» **WHAT YOU SHOULD DO**
Using the data below, output the first line and every line after it up to and including the line containing "the Environment 12:15-23.", exactly as written and with nothing added.
========================================================================
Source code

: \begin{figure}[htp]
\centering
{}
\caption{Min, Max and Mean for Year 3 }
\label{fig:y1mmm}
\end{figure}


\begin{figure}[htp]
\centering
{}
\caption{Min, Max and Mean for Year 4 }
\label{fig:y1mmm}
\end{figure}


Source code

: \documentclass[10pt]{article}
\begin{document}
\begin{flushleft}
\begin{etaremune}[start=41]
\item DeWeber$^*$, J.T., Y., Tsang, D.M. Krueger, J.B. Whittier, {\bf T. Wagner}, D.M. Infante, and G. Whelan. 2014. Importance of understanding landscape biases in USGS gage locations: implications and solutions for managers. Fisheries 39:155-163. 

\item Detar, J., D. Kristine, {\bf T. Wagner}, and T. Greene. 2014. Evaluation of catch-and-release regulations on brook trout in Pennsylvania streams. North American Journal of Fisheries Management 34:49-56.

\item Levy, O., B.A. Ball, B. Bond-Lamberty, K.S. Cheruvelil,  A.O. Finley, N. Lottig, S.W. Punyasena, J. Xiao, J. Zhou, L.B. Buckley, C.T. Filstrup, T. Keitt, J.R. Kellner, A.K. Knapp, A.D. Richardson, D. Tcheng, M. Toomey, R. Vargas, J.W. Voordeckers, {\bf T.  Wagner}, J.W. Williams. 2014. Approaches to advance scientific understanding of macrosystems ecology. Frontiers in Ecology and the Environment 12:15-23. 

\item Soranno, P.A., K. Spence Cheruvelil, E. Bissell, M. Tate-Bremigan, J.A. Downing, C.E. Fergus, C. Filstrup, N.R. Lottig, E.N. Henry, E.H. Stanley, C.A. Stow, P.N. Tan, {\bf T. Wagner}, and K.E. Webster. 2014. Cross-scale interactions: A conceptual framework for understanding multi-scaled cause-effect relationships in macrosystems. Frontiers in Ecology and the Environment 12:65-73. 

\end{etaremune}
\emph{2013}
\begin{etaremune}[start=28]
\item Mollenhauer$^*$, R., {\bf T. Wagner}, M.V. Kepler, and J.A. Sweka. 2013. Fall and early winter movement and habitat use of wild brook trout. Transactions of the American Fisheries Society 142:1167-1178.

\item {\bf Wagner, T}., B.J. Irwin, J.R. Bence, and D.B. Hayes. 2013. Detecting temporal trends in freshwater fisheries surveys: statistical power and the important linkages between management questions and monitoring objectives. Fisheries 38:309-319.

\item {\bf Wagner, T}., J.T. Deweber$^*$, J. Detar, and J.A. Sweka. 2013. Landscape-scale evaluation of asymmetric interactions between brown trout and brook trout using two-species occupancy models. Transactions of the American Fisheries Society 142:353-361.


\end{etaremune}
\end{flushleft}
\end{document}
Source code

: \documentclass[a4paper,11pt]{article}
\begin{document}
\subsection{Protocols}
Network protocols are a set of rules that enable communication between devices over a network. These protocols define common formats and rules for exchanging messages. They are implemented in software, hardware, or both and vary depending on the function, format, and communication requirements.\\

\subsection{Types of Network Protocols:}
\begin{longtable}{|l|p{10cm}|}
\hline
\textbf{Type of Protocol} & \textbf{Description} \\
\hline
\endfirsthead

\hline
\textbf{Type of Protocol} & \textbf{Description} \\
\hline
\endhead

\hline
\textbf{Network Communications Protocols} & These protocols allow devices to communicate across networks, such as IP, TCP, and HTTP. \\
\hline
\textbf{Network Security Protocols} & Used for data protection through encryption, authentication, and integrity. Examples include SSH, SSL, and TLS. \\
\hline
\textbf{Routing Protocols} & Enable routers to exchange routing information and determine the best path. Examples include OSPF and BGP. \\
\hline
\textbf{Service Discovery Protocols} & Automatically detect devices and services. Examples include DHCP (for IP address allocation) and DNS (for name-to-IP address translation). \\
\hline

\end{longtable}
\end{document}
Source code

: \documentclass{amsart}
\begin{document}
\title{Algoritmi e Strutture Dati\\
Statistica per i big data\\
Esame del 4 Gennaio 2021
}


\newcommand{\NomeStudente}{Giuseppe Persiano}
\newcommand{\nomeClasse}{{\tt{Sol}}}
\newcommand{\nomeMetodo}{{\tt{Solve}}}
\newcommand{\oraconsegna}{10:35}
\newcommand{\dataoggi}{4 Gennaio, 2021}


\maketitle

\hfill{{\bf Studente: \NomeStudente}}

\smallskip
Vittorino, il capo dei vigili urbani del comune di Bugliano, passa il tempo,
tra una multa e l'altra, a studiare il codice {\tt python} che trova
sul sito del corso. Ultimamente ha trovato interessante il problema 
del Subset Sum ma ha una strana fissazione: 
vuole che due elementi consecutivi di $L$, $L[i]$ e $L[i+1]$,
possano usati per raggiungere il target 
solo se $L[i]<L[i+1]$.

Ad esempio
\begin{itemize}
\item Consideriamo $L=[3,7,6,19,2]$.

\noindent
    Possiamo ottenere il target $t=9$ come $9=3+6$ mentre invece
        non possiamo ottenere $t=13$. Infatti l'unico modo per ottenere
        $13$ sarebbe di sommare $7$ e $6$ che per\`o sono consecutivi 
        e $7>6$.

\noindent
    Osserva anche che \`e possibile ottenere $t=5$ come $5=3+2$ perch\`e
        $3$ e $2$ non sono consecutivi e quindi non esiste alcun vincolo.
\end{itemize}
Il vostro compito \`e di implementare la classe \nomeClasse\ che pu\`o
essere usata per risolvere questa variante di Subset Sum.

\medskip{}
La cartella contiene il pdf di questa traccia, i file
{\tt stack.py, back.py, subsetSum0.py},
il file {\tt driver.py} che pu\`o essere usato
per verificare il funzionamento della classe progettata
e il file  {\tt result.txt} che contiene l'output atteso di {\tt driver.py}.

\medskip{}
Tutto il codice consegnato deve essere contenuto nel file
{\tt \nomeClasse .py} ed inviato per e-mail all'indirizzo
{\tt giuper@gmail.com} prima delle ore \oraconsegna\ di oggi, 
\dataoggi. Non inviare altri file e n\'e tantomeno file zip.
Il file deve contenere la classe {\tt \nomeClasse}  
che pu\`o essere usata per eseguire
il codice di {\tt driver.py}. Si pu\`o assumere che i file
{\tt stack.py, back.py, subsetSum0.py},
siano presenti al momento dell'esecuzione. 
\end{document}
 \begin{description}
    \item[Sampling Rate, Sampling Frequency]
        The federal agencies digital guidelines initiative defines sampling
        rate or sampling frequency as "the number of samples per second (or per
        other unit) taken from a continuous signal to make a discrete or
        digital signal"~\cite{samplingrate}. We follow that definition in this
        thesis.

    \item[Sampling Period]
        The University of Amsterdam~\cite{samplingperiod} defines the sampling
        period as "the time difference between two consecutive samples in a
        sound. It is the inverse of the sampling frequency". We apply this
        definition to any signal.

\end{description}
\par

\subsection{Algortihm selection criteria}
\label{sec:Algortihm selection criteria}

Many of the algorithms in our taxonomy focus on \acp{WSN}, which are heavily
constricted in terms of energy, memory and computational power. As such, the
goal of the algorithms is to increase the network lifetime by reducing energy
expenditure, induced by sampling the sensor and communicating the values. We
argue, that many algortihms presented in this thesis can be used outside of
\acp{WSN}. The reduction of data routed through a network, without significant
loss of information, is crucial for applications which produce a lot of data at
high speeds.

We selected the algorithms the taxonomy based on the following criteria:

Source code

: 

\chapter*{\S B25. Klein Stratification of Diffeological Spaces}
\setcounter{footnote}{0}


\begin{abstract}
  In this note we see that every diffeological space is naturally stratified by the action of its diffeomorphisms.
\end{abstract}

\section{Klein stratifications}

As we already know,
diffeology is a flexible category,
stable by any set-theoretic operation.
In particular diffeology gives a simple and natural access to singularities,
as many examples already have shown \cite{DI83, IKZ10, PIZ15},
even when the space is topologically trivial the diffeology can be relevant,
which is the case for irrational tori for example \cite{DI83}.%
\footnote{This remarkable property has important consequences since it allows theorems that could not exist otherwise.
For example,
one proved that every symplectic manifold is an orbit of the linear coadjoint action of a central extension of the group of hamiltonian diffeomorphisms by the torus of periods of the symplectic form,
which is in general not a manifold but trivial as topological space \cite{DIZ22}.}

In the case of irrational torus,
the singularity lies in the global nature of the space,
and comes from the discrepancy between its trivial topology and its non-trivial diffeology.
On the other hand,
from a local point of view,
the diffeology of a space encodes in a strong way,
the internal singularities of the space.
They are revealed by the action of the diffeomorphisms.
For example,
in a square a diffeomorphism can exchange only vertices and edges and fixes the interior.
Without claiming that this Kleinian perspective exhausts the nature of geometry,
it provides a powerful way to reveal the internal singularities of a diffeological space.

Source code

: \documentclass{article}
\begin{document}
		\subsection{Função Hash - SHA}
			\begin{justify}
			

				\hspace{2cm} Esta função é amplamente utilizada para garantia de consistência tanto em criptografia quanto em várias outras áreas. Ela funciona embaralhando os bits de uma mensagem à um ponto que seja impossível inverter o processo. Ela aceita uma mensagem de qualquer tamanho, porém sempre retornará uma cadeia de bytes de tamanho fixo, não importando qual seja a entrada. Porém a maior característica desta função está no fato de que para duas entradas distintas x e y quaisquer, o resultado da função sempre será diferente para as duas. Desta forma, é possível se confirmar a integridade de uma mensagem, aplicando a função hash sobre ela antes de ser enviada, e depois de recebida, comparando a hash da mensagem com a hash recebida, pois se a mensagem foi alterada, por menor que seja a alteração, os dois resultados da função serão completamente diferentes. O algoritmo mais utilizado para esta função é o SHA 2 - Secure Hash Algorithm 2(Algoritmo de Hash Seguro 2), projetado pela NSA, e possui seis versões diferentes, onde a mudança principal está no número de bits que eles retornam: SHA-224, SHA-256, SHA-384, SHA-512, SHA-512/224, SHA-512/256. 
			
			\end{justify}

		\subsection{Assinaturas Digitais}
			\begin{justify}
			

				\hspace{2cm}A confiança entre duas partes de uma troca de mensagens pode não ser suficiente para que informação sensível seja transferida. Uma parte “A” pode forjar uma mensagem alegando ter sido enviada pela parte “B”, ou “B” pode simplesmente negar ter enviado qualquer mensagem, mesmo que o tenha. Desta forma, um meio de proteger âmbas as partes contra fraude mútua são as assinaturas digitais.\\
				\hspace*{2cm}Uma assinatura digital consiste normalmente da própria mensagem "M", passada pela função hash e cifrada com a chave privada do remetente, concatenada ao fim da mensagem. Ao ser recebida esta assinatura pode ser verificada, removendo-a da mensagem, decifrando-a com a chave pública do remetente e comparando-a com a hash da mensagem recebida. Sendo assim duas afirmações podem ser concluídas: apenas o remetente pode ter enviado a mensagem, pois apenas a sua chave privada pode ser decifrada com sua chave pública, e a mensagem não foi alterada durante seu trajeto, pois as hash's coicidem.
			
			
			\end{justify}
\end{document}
========================================================================
» **REPLY**
Source code

: \begin{figure}[htp]
\centering
{}
\caption{Min, Max and Mean for Year 3 }
\label{fig:y1mmm}
\end{figure}


\begin{figure}[htp]
\centering
{}
\caption{Min, Max and Mean for Year 4 }
\label{fig:y1mmm}
\end{figure}


Source code

: \documentclass[10pt]{article}
\begin{document}
\begin{flushleft}
\begin{etaremune}[start=41]
\item DeWeber$^*$, J.T., Y., Tsang, D.M. Krueger, J.B. Whittier, {\bf T. Wagner}, D.M. Infante, and G. Whelan. 2014. Importance of understanding landscape biases in USGS gage locations: implications and solutions for managers. Fisheries 39:155-163. 

\item Detar, J., D. Kristine, {\bf T. Wagner}, and T. Greene. 2014. Evaluation of catch-and-release regulations on brook trout in Pennsylvania streams. North American Journal of Fisheries Management 34:49-56.

\item Levy, O., B.A. Ball, B. Bond-Lamberty, K.S. Cheruvelil,  A.O. Finley, N. Lottig, S.W. Punyasena, J. Xiao, J. Zhou, L.B. Buckley, C.T. Filstrup, T. Keitt, J.R. Kellner, A.K. Knapp, A.D. Richardson, D. Tcheng, M. Toomey, R. Vargas, J.W. Voordeckers, {\bf T.  Wagner}, J.W. Williams. 2014. Approaches to advance scientific understanding of macrosystems ecology. Frontiers in Ecology and the Environment 12:15-23. 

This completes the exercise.